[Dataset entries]
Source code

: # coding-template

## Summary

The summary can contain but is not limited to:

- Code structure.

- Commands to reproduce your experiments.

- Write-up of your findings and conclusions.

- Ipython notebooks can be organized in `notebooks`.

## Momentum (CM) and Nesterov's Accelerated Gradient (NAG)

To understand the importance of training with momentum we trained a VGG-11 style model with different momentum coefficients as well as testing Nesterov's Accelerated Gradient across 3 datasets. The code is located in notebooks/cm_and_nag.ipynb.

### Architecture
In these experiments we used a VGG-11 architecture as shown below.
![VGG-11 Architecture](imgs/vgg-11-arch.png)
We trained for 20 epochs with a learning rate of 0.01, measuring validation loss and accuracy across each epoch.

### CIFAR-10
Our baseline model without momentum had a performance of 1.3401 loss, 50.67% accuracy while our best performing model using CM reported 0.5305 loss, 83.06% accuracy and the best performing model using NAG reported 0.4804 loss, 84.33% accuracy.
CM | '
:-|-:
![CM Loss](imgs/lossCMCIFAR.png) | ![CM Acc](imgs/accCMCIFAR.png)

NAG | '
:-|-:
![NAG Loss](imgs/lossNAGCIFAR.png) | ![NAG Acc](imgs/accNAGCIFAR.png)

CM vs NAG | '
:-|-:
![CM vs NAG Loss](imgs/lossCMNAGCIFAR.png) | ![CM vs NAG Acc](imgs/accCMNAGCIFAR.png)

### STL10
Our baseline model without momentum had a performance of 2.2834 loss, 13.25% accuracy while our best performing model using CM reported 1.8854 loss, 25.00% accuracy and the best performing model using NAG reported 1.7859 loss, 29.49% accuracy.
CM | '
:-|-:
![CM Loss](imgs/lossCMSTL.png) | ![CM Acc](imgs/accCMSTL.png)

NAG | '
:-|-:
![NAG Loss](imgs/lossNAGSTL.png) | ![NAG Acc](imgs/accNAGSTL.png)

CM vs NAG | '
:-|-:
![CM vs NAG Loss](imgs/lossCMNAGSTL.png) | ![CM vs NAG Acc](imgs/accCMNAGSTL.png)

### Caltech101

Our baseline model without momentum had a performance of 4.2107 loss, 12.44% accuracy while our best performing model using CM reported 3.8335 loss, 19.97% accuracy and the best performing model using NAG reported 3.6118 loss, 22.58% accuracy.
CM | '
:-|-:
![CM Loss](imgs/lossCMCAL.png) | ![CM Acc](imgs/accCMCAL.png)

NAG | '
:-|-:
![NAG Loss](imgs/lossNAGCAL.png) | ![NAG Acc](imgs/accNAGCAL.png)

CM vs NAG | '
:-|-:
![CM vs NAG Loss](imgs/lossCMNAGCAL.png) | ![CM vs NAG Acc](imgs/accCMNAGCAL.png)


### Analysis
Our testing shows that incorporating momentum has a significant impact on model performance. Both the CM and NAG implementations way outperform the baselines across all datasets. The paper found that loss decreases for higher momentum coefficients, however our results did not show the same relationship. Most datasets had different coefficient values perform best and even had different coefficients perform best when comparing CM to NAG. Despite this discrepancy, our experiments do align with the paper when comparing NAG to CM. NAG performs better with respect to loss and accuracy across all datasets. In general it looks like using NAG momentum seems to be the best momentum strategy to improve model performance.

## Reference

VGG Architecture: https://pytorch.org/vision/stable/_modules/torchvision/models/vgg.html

WHAT YOU ARE ASKED TO DO -
Verbatim output is expected for the lines from the start of the data to the line in which "### Caltech101" appears, both included.

RESPONSE TO THE EXERCISE -
Source code

: # coding-template

## Summary

The summary can contain but is not limited to:

- Code structure.

- Commands to reproduce your experiments.

- Write-up of your findings and conclusions.

- Ipython notebooks can be organized in `notebooks`.

## Momentum (CM) and Nesterov's Accelerated Gradient (NAG)

To understand the importance of training with momentum we trained a VGG-11 style model with different momentum coefficients as well as testing Nesterov's Accelerated Gradient across 3 datasets. The code is located in notebooks/cm_and_nag.ipynb.

### Architecture
In these experiments we used a VGG-11 architecture as shown below.
![VGG-11 Architecture](imgs/vgg-11-arch.png)
We trained for 20 epochs with a learning rate of 0.01, measuring validation loss and accuracy across each epoch.

### CIFAR-10
Our baseline model without momentum had a performance of 1.3401 loss, 50.67% accuracy while our best performing model using CM reported 0.5305 loss, 83.06% accuracy and the best performing model using NAG reported 0.4804 loss, 84.33% accuracy.
CM | '
:-|-:
![CM Loss](imgs/lossCMCIFAR.png) | ![CM Acc](imgs/accCMCIFAR.png)

NAG | '
:-|-:
![NAG Loss](imgs/lossNAGCIFAR.png) | ![NAG Acc](imgs/accNAGCIFAR.png)

CM vs NAG | '
:-|-:
![CM vs NAG Loss](imgs/lossCMNAGCIFAR.png) | ![CM vs NAG Acc](imgs/accCMNAGCIFAR.png)

### STL10
Our baseline model without momentum had a performance of 2.2834 loss, 13.25% accuracy while our best performing model using CM reported 1.8854 loss, 25.00% accuracy and the best performing model using NAG reported 1.7859 loss, 29.49% accuracy.
CM | '
:-|-:
![CM Loss](imgs/lossCMSTL.png) | ![CM Acc](imgs/accCMSTL.png)

NAG | '
:-|-:
![NAG Loss](imgs/lossNAGSTL.png) | ![NAG Acc](imgs/accNAGSTL.png)

CM vs NAG | '
:-|-:
![CM vs NAG Loss](imgs/lossCMNAGSTL.png) | ![CM vs NAG Acc](imgs/accCMNAGSTL.png)

### Caltech101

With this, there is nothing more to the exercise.